Anna May Wong Excels in a Solid Wartime Drama
1 August 2005
Overall, this is a solid if unspectacular wartime drama, with a message that was important at the time. But Anna May Wong's performance lifts it well above the norm for its genre, and although it seems likely that she was cast primarily so as to lend her charm and her reputation to the movie's message, the movie serves quite well as a showcase for her own considerable abilities.
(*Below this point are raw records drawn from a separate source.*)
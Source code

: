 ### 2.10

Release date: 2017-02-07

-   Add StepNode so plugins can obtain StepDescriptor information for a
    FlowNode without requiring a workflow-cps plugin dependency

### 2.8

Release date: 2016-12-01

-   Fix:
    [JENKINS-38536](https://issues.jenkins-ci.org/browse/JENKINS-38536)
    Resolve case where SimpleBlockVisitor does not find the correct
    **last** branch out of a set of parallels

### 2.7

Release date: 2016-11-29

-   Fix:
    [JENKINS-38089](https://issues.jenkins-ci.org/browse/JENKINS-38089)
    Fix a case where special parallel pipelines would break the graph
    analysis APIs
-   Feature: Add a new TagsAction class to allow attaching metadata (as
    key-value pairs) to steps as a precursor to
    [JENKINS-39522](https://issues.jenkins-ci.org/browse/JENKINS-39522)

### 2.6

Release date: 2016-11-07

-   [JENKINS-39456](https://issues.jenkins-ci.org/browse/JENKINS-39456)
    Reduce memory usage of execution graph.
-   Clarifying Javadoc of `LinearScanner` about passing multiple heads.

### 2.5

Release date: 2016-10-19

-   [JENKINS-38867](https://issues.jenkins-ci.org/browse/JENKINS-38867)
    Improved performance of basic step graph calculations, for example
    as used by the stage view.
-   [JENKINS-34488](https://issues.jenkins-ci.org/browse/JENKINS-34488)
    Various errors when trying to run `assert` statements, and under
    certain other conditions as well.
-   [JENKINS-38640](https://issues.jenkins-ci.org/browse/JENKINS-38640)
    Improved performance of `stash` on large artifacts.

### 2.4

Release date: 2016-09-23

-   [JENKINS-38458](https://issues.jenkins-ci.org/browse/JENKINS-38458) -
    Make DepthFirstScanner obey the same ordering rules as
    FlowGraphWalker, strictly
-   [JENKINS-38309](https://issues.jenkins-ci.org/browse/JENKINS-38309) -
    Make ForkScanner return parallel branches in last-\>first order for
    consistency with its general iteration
The story has Wong as the leader of a resistance group to the Japanese occupation of China, and while the film definitely has a low-budget look to it, the atmosphere is generally convincing. Mae Clarke does a good job and is rather appealing herself, as a cynical singer whose loyalties are obscure. As the Japanese general with whom Wong's character must match wits, Harold Huber is too obviously not Asian for the role to work completely, but he does do a solid job of portraying the general as greedy yet short-sighted, egotistical but foolish.

Wong gets plenty of good material to work with, and she does an excellent job with all of it. At times she must act as a meek subject of the occupiers, at other times a tough-minded leader in a desperate situation. Then, in the scenes when she tries to win the general's confidence, she is finally able to do justice to her beauty and her elegant reserve. She makes it very convincing to believe that she could captivate a man much tougher than General Kaimura. Finally, in the speech that drives home the movie's message, her voice works very well in delivering the message.

Anna May Wong is certainly better remembered for her roles in other, far more lavish productions than this. Without her, "Lady from Chungking" would a well-meaning but generally nondescript feature. But it's easily worth seeing for the opportunities that it gives her to provide an example of her wide range of abilities.